(Document images with source code)
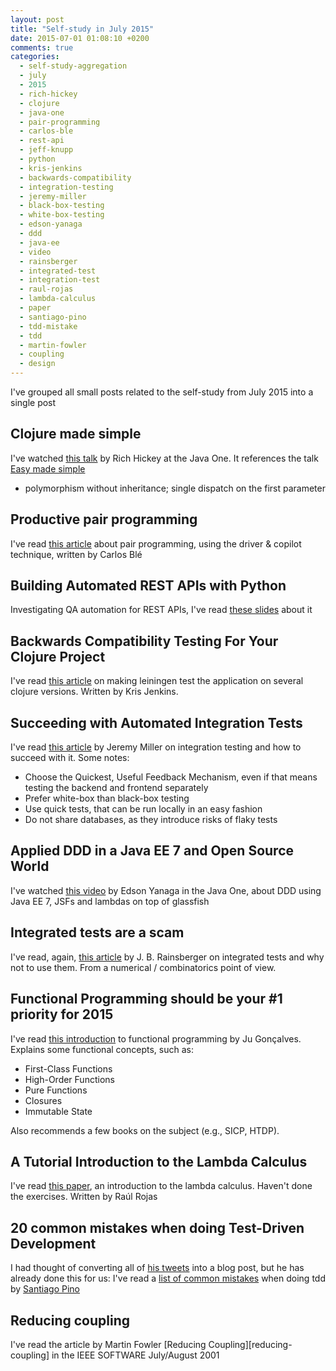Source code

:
 ```yaml
---
layout: post
title: "Self-study in July 2015"
date: 2015-07-01 01:08:10 +0200
comments: true
categories: 
  - self-study-aggregation
  - july
  - 2015
  - rich-hickey
  - clojure
  - java-one
  - pair-programming
  - carlos-ble
  - rest-api
  - jeff-knupp
  - python
  - kris-jenkins
  - backwards-compatibility
  - integration-testing
  - jeremy-miller
  - black-box-testing
  - white-box-testing
  - edson-yanaga
  - ddd
  - java-ee
  - video
  - rainsberger
  - integrated-test
  - integration-test
  - raul-rojas
  - lambda-calculus
  - paper
  - santiago-pino
  - tdd-mistake
  - tdd
  - martin-fowler
  - coupling
  - design
---
```


I've grouped all small posts related to the self-study from July 2015 into a single post

## Clojure made simple

I've watched [this talk][clojure-made-simple] by Rich Hickey at the Java One. It references the talk [Easy made simple](http://www.infoq.com/presentations/Simple-Made-Easy)

  * polymorphism without inheritance; single dispatch on the first parameter

[clojure-made-simple]: https://www.youtube.com/watch?v=VSdnJDO-xdg

## Productive pair programming

I've read [this article][productive-pair-programming] about pair programming, using the driver & copilot technique, written by Carlos Blé

[productive-pair-programming]: http://www.carlosble.com/2015/07/productive-pair-programming/

## Building Automated REST APIs with Python

Investigating QA automation for REST APIs, I've read [these slides][automated-rest-apis-with-python] about it

[automated-rest-apis-with-python]: http://www.slideshare.net/jeffknupp/building-automated-rest-apis-with-python

## Backwards Compatibility Testing For Your Clojure Project

I've read [this article][backwards-compatibility-testing-your-clojure-project] on making leiningen test the application on several clojure versions. Written by Kris Jenkins.

[backwards-compatibility-testing-your-clojure-project]: http://blog.jenkster.com/2014/02/backwards-compatibility-testing-your-clojure-project.html

## Succeeding with Automated Integration Tests

I've read [this article][succeeding_with_integration_testing] by Jeremy Miller on integration testing and how to succeed with it. Some notes:

  * Choose the Quickest, Useful Feedback Mechanism, even if that means testing the backend and frontend separately
  * Prefer white-box than black-box testing
  * Use quick tests, that can be run locally in an easy fashion
  * Do not share databases, as they introduce risks of flaky tests

[succeeding_with_integration_testing]: http://jeremydmiller.com/2015/06/25/succeeding_with_integration_testing/

## Applied DDD in a Java EE 7 and Open Source World

I've watched [this video][aplied-ddd-in-java-ee-7] by Edson Yanaga in the Java One, about DDD using Java EE 7, JSFs and lambdas on top of glassfish

[aplied-ddd-in-java-ee-7]: https://www.youtube.com/watch?v=9D_-7E7Mrzw


## Integrated tests are a scam

I've read, again, [this article][integrated-tests-are-a-scam] by J. B. Rainsberger on integrated tests and why not to use them. From a numerical / combinatorics point of view.

[integrated-tests-are-a-scam]: http://blog.thecodewhisperer.com/2010/10/16/integrated-tests-are-a-scam/

## Functional Programming should be your #1 priority for 2015

I've read [this introduction][functional-programming-should-be-your-1-priority] to functional programming by Ju Gonçalves. Explains some functional concepts, such as:

  * First-Class Functions
  * High-Order Functions
  * Pure Functions
  * Closures
  * Immutable State

Also recommends a few books on the subject (e.g., SICP, HTDP).

[functional-programming-should-be-your-1-priority]: https://medium.com/@jugoncalves/functional-programming-should-be-your-1-priority-for-2015-47dd4641d6b9

## A Tutorial Introduction to the Lambda Calculus

I've read [this paper][introduction-lambda-calculus], an introduction to the lambda calculus. Haven't done the exercises. Written by Raúl Rojas

[introduction-lambda-calculus]: http://www.inf.fu-berlin.de/lehre/WS03/alpi/lambda.pdf

## 20 common mistakes when doing Test-Driven Development

I had thought of converting all of [his tweets][svpino-tweets-tdd-mistakes] into a blog post, but he has already done this for us: I've read a [list of common mistakes][20-mistakes-tdd] when doing tdd by [Santiago Pino][svpino]

[20-mistakes-tdd]: https://blog.svpino.com/2015/05/29/20-common-mistakes-when-doing-test-driven-development
[svpino-tweets-tdd-mistakes]: https://twitter.com/search?q=svpino%20%23tdd%20mistake&src=typd
[svpino]: https://twitter.com/svpino

## Reducing coupling

I've read the article by Martin Fowler [Reducing Coupling][reducing-coupling] in the IEEE SOFTWARE July/August 2001

[reduce-coupling]: http://martinfowler.com/ieeeSoftware/coupling.pdf



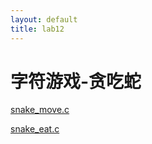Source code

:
 ```yaml
---
layout: default
title: lab12
---
```

# 字符游戏-贪吃蛇

[snake_move.c](snake_move.c)

[snake_eat.c](snake_eat.c)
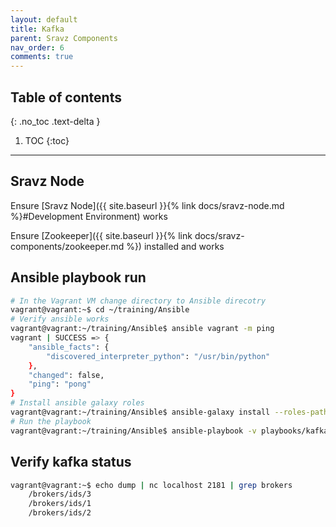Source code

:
 ```yaml
---
layout: default
title: Kafka
parent: Sravz Components
nav_order: 6
comments: true
---
```


## Table of contents
{: .no_toc .text-delta }

1. TOC
{:toc}

---

## Sravz Node

Ensure [Sravz Node]({{ site.baseurl }}{% link docs/sravz-node.md %}#Development Environment) works

Ensure [Zookeeper]({{ site.baseurl }}{% link docs/sravz-components/zookeeper.md %}) installed and works

## Ansible playbook run

```bash
# In the Vagrant VM change directory to Ansible direcotry
vagrant@vagrant:~$ cd ~/training/Ansible
# Verify ansible works
vagrant@vagrant:~/training/Ansible$ ansible vagrant -m ping
vagrant | SUCCESS => {
    "ansible_facts": {
        "discovered_interpreter_python": "/usr/bin/python"
    },
    "changed": false,
    "ping": "pong"
}
# Install ansible galaxy roles
vagrant@vagrant:~/training/Ansible$ ansible-galaxy install --roles-path ./roles/galaxy -r requirements.yml
# Run the playbook
vagrant@vagrant:~/training/Ansible$ ansible-playbook -v playbooks/kafka.yml
```

## Verify kafka status

```bash
vagrant@vagrant:~$ echo dump | nc localhost 2181 | grep brokers
	/brokers/ids/3
	/brokers/ids/1
	/brokers/ids/2
```

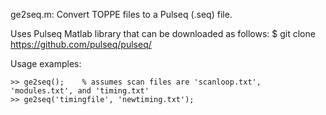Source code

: 
ge2seq.m: 
Convert TOPPE files to a Pulseq (.seq) file.

Uses Pulseq Matlab library that can be downloaded as follows:
 $ git clone https://github.com/pulseq/pulseq/

Usage examples:
```
>> ge2seq();    % assumes scan files are 'scanloop.txt', 'modules.txt', and 'timing.txt'
>> ge2seq('timingfile', 'newtiming.txt');
```
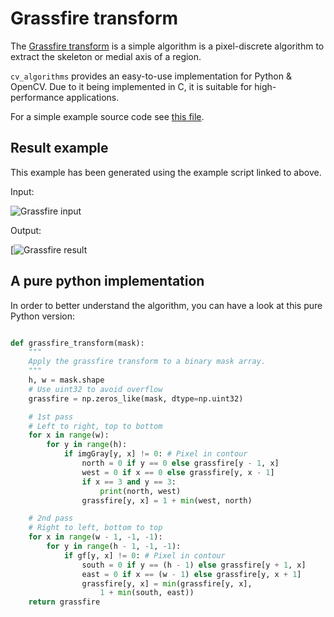 # Grassfire transform

The [Grassfire transform](https://en.wikipedia.org/wiki/Grassfire_transform) is a simple algorithm is a pixel-discrete algorithm to extract the skeleton or medial axis of a region.

`cv_algorithms` provides an easy-to-use implementation for Python & OpenCV. Due to it being implemented in C, it is suitable for high-performance applications.

For a simple example source code see [this file](https://github.com/ulikoehler/cv_algorithms/blob/master/examples/grassfire.py).

## Result example

This example has been generated using the example script linked to above.

Input:

![Grassfire input](https://raw.githubusercontent.com/ulikoehler/cv_algorithms/master/examples/grassfire-example.png)

Output:

[![Grassfire result](https://raw.githubusercontent.com/ulikoehler/cv_algorithms/master/examples/grassfire-result.png)


## A pure python implementation

In order to better understand the algorithm, you can have a look at this pure Python version:

```python

def grassfire_transform(mask):
    """
    Apply the grassfire transform to a binary mask array.
    """
    h, w = mask.shape
    # Use uint32 to avoid overflow
    grassfire = np.zeros_like(mask, dtype=np.uint32)

    # 1st pass
    # Left to right, top to bottom
    for x in range(w):
        for y in range(h):
            if imgGray[y, x] != 0: # Pixel in contour
                north = 0 if y == 0 else grassfire[y - 1, x]
                west = 0 if x == 0 else grassfire[y, x - 1]
                if x == 3 and y == 3:
                    print(north, west)
                grassfire[y, x] = 1 + min(west, north)

    # 2nd pass
    # Right to left, bottom to top
    for x in range(w - 1, -1, -1):
        for y in range(h - 1, -1, -1):
            if gf[y, x] != 0: # Pixel in contour
                south = 0 if y == (h - 1) else grassfire[y + 1, x]
                east = 0 if x == (w - 1) else grassfire[y, x + 1]
                grassfire[y, x] = min(grassfire[y, x],
                    1 + min(south, east))
    return grassfire

```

> WHAT YOU HAVE TO DO:
Filter the entries and copy out every line with the word "south".

> EXERCISE RESULT:
                south = 0 if y == (h - 1) else grassfire[y + 1, x]
                    1 + min(south, east))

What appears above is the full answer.